Question 2: Why can’t there be reservation on the basis of class (poverty)? We need to help all the poor irrespective of castes.
The state is not helping anyone. People help themselves. It is the right of each of us to live with dignity, and dignity is achieved when everyone is considered as equal by society at large. There are arguments in favour of class-based reservations. Indeed OBC (other backward castes) reservation is partly class-based. However, there are two significant limitations of class-based reservations. First, in India, caste and class overlap significantly. Various researches point out to this, for example, Ghanshyam Shah’s work (1985). Secondly, discrimination on the basis of caste can only be minimized with caste as its basis. This is very clear in case of Scheduled Castes (SCs). William Darity et al (2011) demonstrate that a shift from caste/group based to class-based AA will necessarily dilute the access by targeted groups to AA, no matter how the eligibility criteria are defined. In India, we have the case of Karnataka, where dominant castes of Brahmins, Lingayats, and Vokkaligas monopolized the positions which were reserved on an income basis, often, with false income certificates.
Question 3: Why can’t we replace reservations with economic assistance?
Reservations are about representation. People from diverse social groups should get proportionate representation in all walks of life. Class-based government programmes, such as anti-poverty or employment-generation programmes, designed to ameliorate poverty or provide livelihood support, could also reflect underlying social biases. It means that the deserving members of stigmatized groups could get disproportionately excluded from such programmes. To avoid or at least lessen this, AA alters the composition of elite positions in society.
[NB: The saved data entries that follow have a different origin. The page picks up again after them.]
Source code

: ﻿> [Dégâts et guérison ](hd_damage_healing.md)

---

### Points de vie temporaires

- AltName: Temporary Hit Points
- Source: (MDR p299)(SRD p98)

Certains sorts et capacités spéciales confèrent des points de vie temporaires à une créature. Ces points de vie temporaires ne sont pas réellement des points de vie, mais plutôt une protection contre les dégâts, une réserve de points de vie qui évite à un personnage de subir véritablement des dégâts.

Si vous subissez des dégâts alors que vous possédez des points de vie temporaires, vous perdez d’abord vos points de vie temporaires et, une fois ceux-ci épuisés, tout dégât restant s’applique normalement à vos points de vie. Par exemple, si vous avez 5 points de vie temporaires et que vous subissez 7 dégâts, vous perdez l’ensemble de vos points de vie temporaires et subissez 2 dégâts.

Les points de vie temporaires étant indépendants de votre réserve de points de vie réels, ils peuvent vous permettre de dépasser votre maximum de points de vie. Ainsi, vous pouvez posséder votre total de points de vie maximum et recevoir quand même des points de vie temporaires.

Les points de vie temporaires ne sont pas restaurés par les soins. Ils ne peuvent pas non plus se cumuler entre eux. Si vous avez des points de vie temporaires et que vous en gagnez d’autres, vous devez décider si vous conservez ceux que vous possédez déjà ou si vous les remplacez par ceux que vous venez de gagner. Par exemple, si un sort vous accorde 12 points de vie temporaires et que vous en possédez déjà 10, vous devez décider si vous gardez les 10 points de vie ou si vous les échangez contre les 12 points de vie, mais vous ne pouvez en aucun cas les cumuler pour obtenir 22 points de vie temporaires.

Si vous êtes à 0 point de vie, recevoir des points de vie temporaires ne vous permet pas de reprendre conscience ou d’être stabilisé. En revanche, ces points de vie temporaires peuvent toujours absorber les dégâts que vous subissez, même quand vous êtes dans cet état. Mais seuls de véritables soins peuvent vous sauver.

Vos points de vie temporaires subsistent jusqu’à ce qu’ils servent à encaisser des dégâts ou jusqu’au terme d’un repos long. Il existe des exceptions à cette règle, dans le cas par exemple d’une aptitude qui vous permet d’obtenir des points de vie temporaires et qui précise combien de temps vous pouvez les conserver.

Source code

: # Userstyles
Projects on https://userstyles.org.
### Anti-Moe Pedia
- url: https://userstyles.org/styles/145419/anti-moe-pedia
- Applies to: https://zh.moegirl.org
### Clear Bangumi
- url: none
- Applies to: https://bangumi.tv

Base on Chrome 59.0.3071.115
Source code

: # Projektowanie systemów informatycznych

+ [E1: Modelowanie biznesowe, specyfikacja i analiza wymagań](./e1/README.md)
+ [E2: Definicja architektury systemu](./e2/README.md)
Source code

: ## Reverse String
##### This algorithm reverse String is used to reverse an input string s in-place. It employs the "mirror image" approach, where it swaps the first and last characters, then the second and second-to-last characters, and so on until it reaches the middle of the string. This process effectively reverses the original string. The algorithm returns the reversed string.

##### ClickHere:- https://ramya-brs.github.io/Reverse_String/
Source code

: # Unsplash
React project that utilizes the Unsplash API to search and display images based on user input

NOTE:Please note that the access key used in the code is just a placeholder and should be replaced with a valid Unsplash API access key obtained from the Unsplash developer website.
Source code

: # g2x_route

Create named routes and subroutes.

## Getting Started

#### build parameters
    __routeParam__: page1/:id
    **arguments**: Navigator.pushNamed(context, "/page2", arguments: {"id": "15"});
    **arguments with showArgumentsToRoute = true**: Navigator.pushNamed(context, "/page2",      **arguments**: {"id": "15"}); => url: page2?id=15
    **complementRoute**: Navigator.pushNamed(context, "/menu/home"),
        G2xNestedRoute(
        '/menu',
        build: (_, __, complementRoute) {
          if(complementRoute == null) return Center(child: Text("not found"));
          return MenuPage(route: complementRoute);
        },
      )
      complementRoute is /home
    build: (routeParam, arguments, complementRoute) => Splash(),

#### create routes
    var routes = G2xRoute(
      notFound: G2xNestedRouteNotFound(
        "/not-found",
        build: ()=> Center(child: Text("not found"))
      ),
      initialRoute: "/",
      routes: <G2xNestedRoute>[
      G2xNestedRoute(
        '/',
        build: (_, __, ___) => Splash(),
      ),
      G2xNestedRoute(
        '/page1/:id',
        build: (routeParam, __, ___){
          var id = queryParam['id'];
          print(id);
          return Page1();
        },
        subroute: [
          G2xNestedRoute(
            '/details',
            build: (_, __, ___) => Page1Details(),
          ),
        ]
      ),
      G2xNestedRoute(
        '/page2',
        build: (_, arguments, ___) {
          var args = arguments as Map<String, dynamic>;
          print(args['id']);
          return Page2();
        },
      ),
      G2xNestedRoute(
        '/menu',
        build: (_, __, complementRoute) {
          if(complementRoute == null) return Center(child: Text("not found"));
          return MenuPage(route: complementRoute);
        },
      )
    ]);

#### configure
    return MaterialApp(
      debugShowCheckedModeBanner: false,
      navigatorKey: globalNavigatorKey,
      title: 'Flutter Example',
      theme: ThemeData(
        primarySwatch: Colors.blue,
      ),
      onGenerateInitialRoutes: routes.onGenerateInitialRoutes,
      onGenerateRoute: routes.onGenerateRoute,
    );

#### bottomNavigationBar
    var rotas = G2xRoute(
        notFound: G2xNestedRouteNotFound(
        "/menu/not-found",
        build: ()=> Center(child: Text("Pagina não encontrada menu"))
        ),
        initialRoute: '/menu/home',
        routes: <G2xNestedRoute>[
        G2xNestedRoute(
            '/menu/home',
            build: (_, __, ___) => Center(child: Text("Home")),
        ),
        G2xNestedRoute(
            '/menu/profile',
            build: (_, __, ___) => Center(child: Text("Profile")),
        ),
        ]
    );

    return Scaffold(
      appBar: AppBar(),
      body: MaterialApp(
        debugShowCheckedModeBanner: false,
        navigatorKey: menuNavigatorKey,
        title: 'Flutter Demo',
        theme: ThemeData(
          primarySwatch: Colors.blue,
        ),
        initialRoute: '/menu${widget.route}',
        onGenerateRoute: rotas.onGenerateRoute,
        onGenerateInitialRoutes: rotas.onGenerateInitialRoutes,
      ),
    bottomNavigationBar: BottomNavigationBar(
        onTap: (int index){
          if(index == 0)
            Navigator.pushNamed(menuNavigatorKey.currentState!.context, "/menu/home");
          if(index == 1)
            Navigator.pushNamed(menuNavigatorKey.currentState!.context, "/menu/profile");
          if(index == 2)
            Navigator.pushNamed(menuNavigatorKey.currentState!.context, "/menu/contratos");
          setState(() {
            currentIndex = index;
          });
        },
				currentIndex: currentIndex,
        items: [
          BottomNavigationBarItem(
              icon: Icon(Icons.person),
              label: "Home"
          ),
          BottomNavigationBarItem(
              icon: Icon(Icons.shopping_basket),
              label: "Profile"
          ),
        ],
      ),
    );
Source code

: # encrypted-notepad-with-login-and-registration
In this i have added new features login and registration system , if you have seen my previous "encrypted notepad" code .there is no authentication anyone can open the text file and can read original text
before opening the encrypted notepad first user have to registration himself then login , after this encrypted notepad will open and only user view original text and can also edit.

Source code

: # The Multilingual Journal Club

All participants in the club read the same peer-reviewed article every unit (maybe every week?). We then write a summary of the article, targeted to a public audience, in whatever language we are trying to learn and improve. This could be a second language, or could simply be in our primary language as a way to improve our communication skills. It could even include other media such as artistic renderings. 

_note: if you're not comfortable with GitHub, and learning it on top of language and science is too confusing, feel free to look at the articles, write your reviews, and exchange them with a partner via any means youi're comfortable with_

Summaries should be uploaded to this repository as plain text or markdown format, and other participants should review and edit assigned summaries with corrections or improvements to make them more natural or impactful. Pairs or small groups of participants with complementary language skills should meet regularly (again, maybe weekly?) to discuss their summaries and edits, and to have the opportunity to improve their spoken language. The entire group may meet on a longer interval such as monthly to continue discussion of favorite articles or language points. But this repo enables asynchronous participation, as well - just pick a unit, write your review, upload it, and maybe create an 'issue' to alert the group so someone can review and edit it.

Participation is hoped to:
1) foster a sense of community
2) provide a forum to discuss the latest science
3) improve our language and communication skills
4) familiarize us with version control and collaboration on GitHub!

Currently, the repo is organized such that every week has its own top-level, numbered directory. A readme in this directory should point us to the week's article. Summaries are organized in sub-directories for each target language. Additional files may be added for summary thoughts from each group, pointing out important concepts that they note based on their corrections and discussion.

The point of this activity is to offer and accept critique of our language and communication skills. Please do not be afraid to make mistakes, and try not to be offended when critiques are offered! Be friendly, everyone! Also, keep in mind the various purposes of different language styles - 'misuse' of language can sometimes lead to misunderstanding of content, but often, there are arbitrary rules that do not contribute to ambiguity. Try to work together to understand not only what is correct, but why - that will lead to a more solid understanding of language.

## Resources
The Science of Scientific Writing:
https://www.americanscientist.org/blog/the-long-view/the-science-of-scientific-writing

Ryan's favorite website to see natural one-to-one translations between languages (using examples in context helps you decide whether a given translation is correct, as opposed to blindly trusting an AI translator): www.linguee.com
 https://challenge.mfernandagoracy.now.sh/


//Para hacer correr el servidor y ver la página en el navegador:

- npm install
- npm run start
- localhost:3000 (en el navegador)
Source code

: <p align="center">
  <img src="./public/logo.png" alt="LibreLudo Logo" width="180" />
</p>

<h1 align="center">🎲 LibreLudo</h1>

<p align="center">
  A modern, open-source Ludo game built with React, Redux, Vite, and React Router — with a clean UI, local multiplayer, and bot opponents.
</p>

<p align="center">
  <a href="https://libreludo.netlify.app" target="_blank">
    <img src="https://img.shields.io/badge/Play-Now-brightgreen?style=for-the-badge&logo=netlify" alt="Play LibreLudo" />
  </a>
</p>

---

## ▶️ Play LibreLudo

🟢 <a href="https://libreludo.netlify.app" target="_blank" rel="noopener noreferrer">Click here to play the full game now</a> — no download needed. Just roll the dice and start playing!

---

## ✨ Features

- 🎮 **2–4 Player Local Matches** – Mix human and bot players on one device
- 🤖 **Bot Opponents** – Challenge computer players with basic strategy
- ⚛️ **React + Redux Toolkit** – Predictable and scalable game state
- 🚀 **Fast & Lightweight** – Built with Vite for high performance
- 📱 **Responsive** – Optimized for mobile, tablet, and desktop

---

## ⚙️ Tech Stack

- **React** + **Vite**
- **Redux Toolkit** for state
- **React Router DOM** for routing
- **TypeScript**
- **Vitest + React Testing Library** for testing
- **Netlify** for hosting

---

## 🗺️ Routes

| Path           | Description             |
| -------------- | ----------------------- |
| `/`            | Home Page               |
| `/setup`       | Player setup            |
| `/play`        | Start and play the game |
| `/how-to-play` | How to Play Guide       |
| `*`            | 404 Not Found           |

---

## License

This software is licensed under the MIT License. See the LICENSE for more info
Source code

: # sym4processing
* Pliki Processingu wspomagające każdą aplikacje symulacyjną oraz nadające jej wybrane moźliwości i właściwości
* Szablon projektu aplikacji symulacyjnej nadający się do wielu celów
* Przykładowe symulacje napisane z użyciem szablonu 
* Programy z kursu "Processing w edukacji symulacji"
We need to understand the vicious cycle in operation. Material deprivation makes it harder for individuals from disadvantaged groups to access elite positions, and the lower representation of these groups in high-earning positions keeps their average standard of living down. This needs to be broken at both ends: effective AA can break it at the upper end by making it easier for some individuals to access elite jobs, whereas anti-poverty or livelihood support and/or health and nutrition-based programmes can break it at the lower end by raising the standard of living of the poor among the disadvantaged communities.
Question 5: But Scheduled Tribes(STs) live happily in isolated areas. Why do they need representation or AA?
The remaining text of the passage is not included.